I used bwa and samtools to create a VCF file and wrote a script to create a FASTA file of only the variant sites from the VCF file. Here's the pipeline and scripts:
For such analysis I use http://www.mbio.ncsu.edu/bioedit/bioedit.html but I think this is normally good for alignments from 1-10 sequences, maybe 20. To compare thousands of sequences I don't know freeware, maybe:
http://www.snpator.org/public/new_login/index.php
Not Freeware but it sounds good and you can order a free trial: http://www.dnastar.com/t-sub-nextgen-genome-solutions-snp-analysis.aspx
If you are familiar to ubuntu you could use the Sam tools software (with command line but free). CLC and DNAstar are useful but expensive (may you try the trial version for the SNP calling)
You could easily design a pipeline to detect SNPs using nucmer of mummer. I believe that you are familiar with bash scripting.
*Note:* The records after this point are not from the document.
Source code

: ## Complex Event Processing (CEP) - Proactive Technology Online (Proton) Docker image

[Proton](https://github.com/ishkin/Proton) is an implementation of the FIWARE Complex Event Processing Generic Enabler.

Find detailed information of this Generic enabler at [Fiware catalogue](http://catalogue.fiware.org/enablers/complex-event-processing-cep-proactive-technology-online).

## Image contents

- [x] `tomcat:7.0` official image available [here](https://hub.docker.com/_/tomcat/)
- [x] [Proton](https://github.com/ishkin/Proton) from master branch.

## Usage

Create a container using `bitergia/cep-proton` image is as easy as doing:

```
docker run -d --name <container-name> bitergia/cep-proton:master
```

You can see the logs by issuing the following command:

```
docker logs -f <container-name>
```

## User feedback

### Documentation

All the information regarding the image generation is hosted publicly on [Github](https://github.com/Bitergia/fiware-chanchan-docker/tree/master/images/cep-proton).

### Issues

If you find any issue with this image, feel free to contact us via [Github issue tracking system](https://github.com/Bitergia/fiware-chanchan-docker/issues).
A bash scripts running the following commands, nucmer, delta-filter and show-snps within a loop will give you a good start and then strengthening the script to parse and analyze the findings not only give you results you expect, but a pipeline one could improve further.
If you are having reads from Next Generation Sequencing (NGS), then there are number of tools capable of profiling SNPs and indels effectively and efficiently.
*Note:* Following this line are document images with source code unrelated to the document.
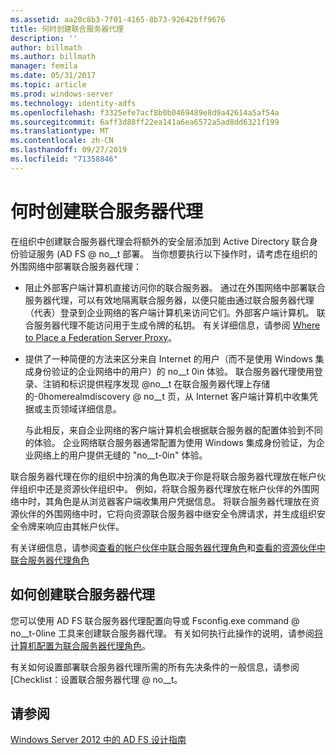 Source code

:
 ```yaml
---
ms.assetid: aa20c8b3-7f01-4165-8b73-92642bff9676
title: 何时创建联合服务器代理
description: ''
author: billmath
ms.author: billmath
manager: femila
ms.date: 05/31/2017
ms.topic: article
ms.prod: windows-server
ms.technology: identity-adfs
ms.openlocfilehash: f3325efe7acf8b0b0469489e8d9a42614a5af54a
ms.sourcegitcommit: 6aff3d88ff22ea141a6ea6572a5ad8dd6321f199
ms.translationtype: MT
ms.contentlocale: zh-CN
ms.lasthandoff: 09/27/2019
ms.locfileid: "71358846"
---
```

# <a name="when-to-create-a-federation-server-proxy"></a>何时创建联合服务器代理

在组织中创建联合服务器代理会将额外的安全层添加到 Active Directory 联合身份验证服务 \(AD FS @ no__t 部署。 当你想要执行以下操作时，请考虑在组织的外围网络中部署联合服务器代理：  
  
-   阻止外部客户端计算机直接访问你的联合服务器。 通过在外围网络中部署联合服务器代理，可以有效地隔离联合服务器，以便只能由通过联合服务器代理（代表）登录到企业网络的客户端计算机来访问它们。外部客户端计算机。 联合服务器代理不能访问用于生成令牌的私钥。 有关详细信息，请参阅 [Where to Place a Federation Server Proxy](Where-to-Place-a-Federation-Server-Proxy.md)。  
  
-   提供了一种简便的方法来区分来自 Internet 的用户（而不是使用 Windows 集成身份验证的企业网络中的用户）的 no__t 0in 体验。 联合服务器代理使用登录、注销和标识提供程序发现 @no__t 在联合服务器代理上存储的-0homerealmdiscovery @ no__t 页，从 Internet 客户端计算机中收集凭据或主页领域详细信息。  
  
    与此相反，来自企业网络的客户端计算机会根据联合服务器的配置体验到不同的体验。 企业网络联合服务器通常配置为使用 Windows 集成身份验证，为企业网络上的用户提供无缝的 "no__t-0in" 体验。  
  
联合服务器代理在你的组织中扮演的角色取决于你是将联合服务器代理放在帐户伙伴组织中还是资源伙伴组织中。 例如，将联合服务器代理放在帐户伙伴的外围网络中时，其角色是从浏览器客户端收集用户凭据信息。 将联合服务器代理放在资源伙伴的外围网络中时，它将向资源联合服务器中继安全令牌请求，并生成组织安全令牌来响应由其帐户伙伴。  
  
有关详细信息，请参阅[查看的帐户伙伴中联合服务器代理角色](Review-the-Role-of-the-Federation-Server-Proxy-in-the-Account-Partner.md)和[查看的资源伙伴中联合服务器代理角色](Review-the-Role-of-the-Federation-Server-Proxy-in-the-Resource-Partner.md)  
  
## <a name="how-to-create-a-federation-server-proxy"></a>如何创建联合服务器代理  
您可以使用 AD FS 联合服务器代理配置向导或 Fsconfig.exe command @ no__t-0line 工具来创建联合服务器代理。 有关如何执行此操作的说明，请参阅[将计算机配置为联合服务器代理角色](../../ad-fs/deployment/Configure-a-Computer-for-the-Federation-Server-Proxy-Role.md)。  
  
有关如何设置部署联合服务器代理所需的所有先决条件的一般信息，请参阅 [Checklist：设置联合服务器代理 @ no__t。  
  
## <a name="see-also"></a>请参阅
[Windows Server 2012 中的 AD FS 设计指南](AD-FS-Design-Guide-in-Windows-Server-2012.md)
As Visam suggested mira is one of the best at the moment. If you already have mapping results in (BWA is a very good mapping tool) sam, bam or bed format SAMTools can be effectively used to profile SNPs and indels. You could also use BEDTools. I have a small pipeline created for this and I could try to dig and unearth it (since I created it some where back in 2010) if you want a stating point.
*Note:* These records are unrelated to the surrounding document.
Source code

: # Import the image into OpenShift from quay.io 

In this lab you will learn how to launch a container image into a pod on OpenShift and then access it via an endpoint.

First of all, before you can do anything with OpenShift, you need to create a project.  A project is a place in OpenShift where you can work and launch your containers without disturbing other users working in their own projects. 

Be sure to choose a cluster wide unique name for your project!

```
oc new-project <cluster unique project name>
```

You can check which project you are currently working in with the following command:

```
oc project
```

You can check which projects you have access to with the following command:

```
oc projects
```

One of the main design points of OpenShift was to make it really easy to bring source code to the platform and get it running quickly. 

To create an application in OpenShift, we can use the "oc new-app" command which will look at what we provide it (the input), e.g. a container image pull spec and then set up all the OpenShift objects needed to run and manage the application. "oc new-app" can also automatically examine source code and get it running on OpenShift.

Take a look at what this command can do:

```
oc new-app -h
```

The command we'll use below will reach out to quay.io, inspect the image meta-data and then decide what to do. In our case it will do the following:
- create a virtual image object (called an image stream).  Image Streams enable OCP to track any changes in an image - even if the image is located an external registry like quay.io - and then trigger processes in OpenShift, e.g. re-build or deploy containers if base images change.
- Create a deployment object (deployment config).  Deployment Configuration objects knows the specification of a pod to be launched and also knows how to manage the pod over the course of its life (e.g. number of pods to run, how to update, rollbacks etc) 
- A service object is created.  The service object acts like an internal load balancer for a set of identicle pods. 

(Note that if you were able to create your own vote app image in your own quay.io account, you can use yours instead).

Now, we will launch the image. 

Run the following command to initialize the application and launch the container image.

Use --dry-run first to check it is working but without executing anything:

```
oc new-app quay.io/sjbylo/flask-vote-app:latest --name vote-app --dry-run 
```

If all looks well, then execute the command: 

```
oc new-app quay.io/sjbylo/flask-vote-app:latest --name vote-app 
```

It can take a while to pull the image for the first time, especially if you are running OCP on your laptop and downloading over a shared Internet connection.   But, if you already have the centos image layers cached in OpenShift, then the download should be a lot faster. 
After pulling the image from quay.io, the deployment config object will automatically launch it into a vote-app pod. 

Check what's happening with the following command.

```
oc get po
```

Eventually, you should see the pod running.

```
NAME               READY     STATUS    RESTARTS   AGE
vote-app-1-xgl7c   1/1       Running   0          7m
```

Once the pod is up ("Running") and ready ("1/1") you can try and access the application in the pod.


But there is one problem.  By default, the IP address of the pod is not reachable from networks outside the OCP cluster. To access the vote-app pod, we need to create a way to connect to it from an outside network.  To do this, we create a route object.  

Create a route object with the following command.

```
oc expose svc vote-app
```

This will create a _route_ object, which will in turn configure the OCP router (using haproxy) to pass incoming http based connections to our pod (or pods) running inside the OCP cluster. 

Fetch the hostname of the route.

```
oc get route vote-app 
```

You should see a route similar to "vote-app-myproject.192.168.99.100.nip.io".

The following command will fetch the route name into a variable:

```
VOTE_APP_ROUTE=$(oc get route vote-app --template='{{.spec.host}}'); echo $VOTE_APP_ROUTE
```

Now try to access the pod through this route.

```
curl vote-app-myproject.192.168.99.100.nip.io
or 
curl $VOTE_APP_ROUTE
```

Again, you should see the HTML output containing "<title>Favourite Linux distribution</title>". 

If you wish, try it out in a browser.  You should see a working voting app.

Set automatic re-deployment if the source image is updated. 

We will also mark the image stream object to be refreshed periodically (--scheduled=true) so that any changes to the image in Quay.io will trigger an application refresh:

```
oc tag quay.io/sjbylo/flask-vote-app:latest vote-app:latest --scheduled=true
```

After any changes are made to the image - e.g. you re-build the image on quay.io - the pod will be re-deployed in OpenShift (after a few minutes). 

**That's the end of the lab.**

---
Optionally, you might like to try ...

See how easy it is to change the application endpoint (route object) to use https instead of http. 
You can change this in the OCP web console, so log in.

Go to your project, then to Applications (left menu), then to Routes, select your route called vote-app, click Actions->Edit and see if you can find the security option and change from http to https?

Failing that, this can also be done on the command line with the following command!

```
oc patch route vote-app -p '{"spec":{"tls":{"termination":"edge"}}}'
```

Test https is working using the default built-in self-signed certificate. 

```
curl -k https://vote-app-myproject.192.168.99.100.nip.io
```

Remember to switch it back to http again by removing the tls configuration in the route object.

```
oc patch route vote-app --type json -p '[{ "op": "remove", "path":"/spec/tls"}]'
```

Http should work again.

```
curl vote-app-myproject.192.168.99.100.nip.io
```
I used bwa and samtools to create a VCF file and wrote a script to create a FASTA file of only the variant sites from the VCF file. Here's the pipeline and scripts:
Being a NGS beginner I recommend to use a tools implemented within the CLC genomics workpackage from CLC bio. The users friendly program returns and nice Table of SNPs, (both the substitutions and indels) with calculated frequencies. The only limitation is the cost of the software :-(.